Confisca da dieci milioni a famiglia di imprenditori e al figlio 45enne, si arricchivano smaltendo illegalmente i rifiuti tossici

Gestivano illecitamente ingenti quantitativi di rifiuti speciali pericolosi che venivano trasferiti in una discarica abusiva sita in Aprilia

ROMA – Proventi illeciti, conseguiti attraverso l’irregolare smaltimento dei rifiuti. Per questa ragione sono stati confiscati a una famiglia di imprenditori beni per un valore complessivo di dieci milioni di euro.

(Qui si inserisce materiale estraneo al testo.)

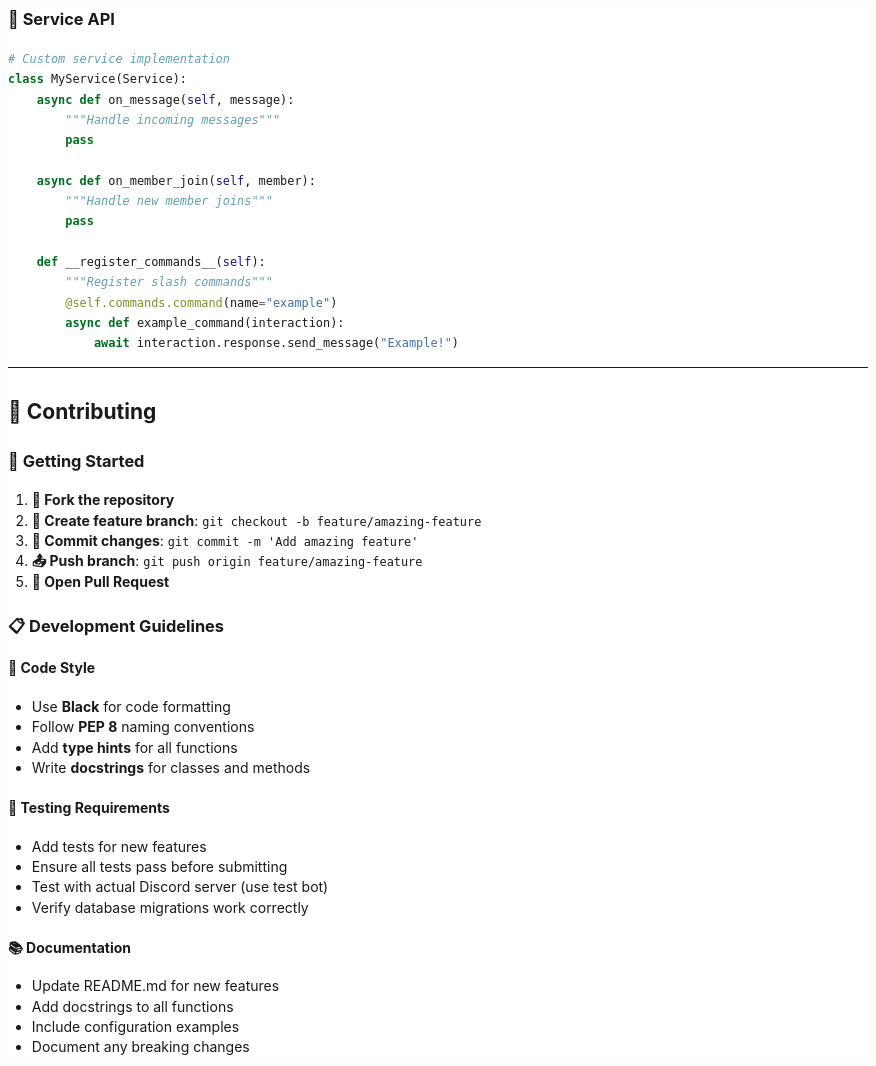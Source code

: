 ### 🎯 **Service API**

```python
# Custom service implementation
class MyService(Service):
    async def on_message(self, message):
        """Handle incoming messages"""
        pass
    
    async def on_member_join(self, member):
        """Handle new member joins"""
        pass
    
    def __register_commands__(self):
        """Register slash commands"""
        @self.commands.command(name="example")
        async def example_command(interaction):
            await interaction.response.send_message("Example!")
```

---

## 🤝 Contributing

### 🚀 **Getting Started**

1. **🍴 Fork the repository**
2. **🌿 Create feature branch**: `git checkout -b feature/amazing-feature`
3. **💾 Commit changes**: `git commit -m 'Add amazing feature'`
4. **📤 Push branch**: `git push origin feature/amazing-feature`
5. **🔄 Open Pull Request**

### 📋 **Development Guidelines**

#### **📝 Code Style**
- Use **Black** for code formatting
- Follow **PEP 8** naming conventions
- Add **type hints** for all functions
- Write **docstrings** for classes and methods

#### **🧪 Testing Requirements**
- Add tests for new features
- Ensure all tests pass before submitting
- Test with actual Discord server (use test bot)
- Verify database migrations work correctly

#### **📚 Documentation**
- Update README.md for new features
- Add docstrings to all functions
- Include configuration examples
- Document any breaking changes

Nel mirino della polizia, che ha dato seguito a un decreto di sequestro emesso nell’ottobre 2022, sono finiti un 79enne, la moglie e il figlio di 45 anni.

Si tratta di Maria Pia Faraoni, Giuseppe De Rosa e Nicola De Rosa.

L’operazione di questa mattina è stata eseguita dalla divisione anticrimine della polizia di Stato e dal servizio centrale anticrimine in seguito al provvedimento di confisca, non ancora definitivo, emesso ai sensi della normativa antimafia dal Tribunale Sezione Misure di Prevenzione di Roma, su proposta congiunta del Procuratore della Repubblica di Roma e del Questore di Roma.

La confisca include: quote e intero patrimonio aziendale di tre società del settori del trattamento dei rifiuti e del commercio di materiali ferrosi; 22 fabbricati siti a Roma, Pomezia, Marino e Ardea (RM), Aprilia e Fondi (LT), Magliano dei Marsi (AQ), Sgurgola(FR); 10 terreni distribuiti tra Roma, Ardea, Fondi (LT); un veicolo e mezzo milione di euro. Il nucleo familiare, composto da imprenditori attivi nel settore della gestione dei rifiuti, nel 2017 era stato coinvolto nell’operazione denominata Dark side che scoprì l’esistenza di un sodalizio criminale dedito all’illecito smaltimento dell’immondizia. Furono così accertati numerosi sversamenti abusivi, anche di materiali tossici.

Comportamenti attraverso cui si sono generati nel tempo elevatissimi profitti illeciti. Gli introiti venivano reinvestiti nella società che faceva capo alla famiglia, «ma anche – com’è tipico dell’agire criminale – nell’acquisizione di ulteriori utilità, nascoste attraverso altri schermi societari». Le indagini hanno coperto un arco temporale di circa 30 anni e hanno rivelato la sproporzione tra i beni posseduti, direttamente o indirettamente, e i redditi dichiarati o l’attivita economica svolta dalla famiglia. Da qui «la sussistenza di sufficienti indizi per ritenere che essi siano il frutto di attività illecite o ne costituiscano il reimpiego».

Tra i conferitori fu individuata anche un’impresa di Ardea (RM), riconducibile alla famiglia responsabile dei comportamenti illeciti in materia ambientale. Questa gestiva illecitamente ingenti quantitativi di rifiuti speciali pericolosi che venivano trasferiti in una discarica abusiva sita in Aprilia (LT). Ne sono derivate condanne in primo grado del Tribunale di Roma per traffico illecito di rifiuti, attivita di gestione di rifiuti non autorizzata, realizzazione o gestione di discarica non autorizzata e inquinamento ambientale.